Important Paintings from the Estate (1998)
Essay by David Sylvester
THE SUPREME PONTIFF
Francis Bacon’s first painting of a pope was Head VI of 1949, a head‑and‑shoulders image which already presented the inspired conflation between the Velázquez portrait of Pope Innocent X and the close‑up of the nanny shrieking from Eisenstein’s Battleship Potemkin. While that conflation was often repeated, not all Bacon’s popes have open mouths, nor are these necessarily shrieking. There are times when the open mouth looks as if it is silent, is the mouth of an asthmatic trying to take in air or that of an animal in a threatening or defiant pose.
Furthermore, not all Bacon’s popes are based on the portrait of Innocent X, though most of them are. He had a tremendous drive to make variation after variation on this image. Velázquez was his preferred painter and this particular portrait could have been expected to have an especial appeal to him in that the paint is freer and looser and the whites more flickering than in any other Velázquez, almost as in a Gainsborough. But Bacon never in fact saw the work in the original, not even when he spent some weeks in Rome in 1954; he knew it only in reproduction, and reproductions convey no hint of its freedom of handling.
Was Bacon, then, drawn to this particular Velázquez by its subject? The Pope is Papa and Bacon had very strong feelings about his father. ‘I disliked him, but I was sexually attracted to him when I was young. When I first sensed it, I hardly knew it was sexual. It was only later, through the grooms and the people in the stables I had affairs with, that I realized that it was a sexual thing towards my father.’ Painting popes in their isolation could well have been, among other things, a way of bringing back his father, of spying on him, of demolishing him. Bacon believed or said merely that the Velázquez Pope was ‘one of the greatest portraits that have ever been made’ and that he was obsessed by it because of ‘the magnificent color of it.’ But in the forties and fifties he toned down the magnificent scarlet to a muted purple. It was not until the sixties that he was able to bring himself to match the scarlet.

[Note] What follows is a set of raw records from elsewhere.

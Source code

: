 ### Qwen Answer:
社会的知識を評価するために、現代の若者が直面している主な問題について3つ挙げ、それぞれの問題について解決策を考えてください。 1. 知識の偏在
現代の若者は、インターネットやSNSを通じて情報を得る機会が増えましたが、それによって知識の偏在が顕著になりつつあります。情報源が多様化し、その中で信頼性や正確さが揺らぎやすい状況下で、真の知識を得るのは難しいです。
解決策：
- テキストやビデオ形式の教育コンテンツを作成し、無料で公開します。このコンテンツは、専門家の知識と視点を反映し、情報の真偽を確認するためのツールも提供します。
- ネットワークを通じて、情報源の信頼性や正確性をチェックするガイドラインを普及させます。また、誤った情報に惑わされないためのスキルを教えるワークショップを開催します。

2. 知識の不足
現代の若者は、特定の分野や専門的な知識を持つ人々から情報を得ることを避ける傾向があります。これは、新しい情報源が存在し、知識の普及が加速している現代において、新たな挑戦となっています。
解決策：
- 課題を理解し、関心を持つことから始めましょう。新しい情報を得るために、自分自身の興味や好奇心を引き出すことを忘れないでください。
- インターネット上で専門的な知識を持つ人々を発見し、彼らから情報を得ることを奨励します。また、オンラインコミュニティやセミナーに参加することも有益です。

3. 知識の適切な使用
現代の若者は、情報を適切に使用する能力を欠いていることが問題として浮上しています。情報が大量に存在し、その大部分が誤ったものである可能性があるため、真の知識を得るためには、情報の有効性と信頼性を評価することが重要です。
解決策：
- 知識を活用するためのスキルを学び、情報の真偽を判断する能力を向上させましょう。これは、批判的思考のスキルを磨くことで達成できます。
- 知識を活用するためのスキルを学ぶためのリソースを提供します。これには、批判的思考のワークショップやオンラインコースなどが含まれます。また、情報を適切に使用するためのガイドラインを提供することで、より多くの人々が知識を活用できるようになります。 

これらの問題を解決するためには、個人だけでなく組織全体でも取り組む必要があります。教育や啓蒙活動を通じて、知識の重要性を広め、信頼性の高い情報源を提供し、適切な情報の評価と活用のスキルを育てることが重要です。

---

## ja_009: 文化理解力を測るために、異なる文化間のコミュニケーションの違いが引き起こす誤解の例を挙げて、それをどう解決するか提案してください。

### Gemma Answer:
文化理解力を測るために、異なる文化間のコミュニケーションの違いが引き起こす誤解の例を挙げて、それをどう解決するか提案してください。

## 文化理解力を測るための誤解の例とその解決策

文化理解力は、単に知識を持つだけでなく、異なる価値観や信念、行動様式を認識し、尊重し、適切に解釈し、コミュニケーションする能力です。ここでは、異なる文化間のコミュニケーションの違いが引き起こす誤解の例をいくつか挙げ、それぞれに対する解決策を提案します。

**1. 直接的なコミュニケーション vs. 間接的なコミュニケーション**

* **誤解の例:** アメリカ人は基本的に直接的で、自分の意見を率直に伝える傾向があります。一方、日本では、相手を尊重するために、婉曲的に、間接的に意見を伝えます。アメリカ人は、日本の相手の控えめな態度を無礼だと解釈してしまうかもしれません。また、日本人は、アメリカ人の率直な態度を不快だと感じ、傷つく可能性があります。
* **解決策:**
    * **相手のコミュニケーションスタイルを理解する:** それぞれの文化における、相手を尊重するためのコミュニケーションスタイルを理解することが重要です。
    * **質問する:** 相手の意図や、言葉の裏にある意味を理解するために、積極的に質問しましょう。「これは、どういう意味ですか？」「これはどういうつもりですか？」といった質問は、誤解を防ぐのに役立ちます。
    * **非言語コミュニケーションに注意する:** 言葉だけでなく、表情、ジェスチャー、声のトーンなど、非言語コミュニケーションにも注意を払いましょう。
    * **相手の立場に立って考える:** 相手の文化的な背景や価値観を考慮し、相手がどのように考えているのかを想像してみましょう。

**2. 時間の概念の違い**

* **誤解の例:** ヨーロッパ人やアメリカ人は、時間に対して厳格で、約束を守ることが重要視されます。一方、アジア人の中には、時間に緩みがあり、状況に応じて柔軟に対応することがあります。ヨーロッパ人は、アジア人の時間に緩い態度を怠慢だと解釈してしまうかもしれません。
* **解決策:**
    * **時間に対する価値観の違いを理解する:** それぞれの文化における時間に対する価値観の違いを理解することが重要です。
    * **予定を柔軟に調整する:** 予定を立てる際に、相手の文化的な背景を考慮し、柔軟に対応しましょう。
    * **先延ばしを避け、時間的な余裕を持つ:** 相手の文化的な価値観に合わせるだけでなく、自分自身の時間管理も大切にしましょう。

Of all the innumerable popes, the greatest, it seems to me, were painted at the beginning—Head VI and then the earliest of the versions in which the Pope is shown seated, Study after Velázquez, 1950. Behind the Pontiff is a heavy curtain with deep parallel folds; a second curtain, attached to a curved rail, is spread out across the foreground. This curtain, of course, alters the composition radically. The Velázquez is a seated three-quarter length portrait, cut off at the knees, and therefore still a medium close‑up. This Bacon Pope is cut off just above the knees, but then the foreground curtaining intervenes and, animated by the thrust of its radiating folds, pushes us back and creates a gap like an orchestra pit between audience and scene. We are made to keep our distance.
The figure is at once monumental and evanescent. Its majestic composure is frayed at the edges by a flicker that could mean both an emanation of its own nervous energy and a bombardment by pressures in the atmosphere. The mouth is immense in power and anguish. As we zoom in, it threatens to engulf us, to swallow us up. This is a mouth that is breathing in, or trying to. It is uttering no sort of cry. It is open and silent.
Magnificent and vulnerable, this personage has the withdrawn look of many Velázquez portraits, for instance, of the late head‑and‑shoulders of Philip IV in the National Gallery, London—and not only the withdrawn look but the elongated Bourbon features. Velázquez is also there in the beautiful dryness of the paint. For me, this picture’s closest rival among the three‑quarter‑length popes is the gorgeous version done in 1953 which belongs to Des Moines, one of those Bacons that is peculiarly evocative of Titian, a painter in whom Bacon was not greatly interested. When we were talking about Titian once, he said: ‘When I think of the Pope painted by Velázquez, of course he wanted to make it as much like a Titian as he could, but in a curious way he cooled Titian.’ It was this cooling that made Bacon love Velázquez as he did.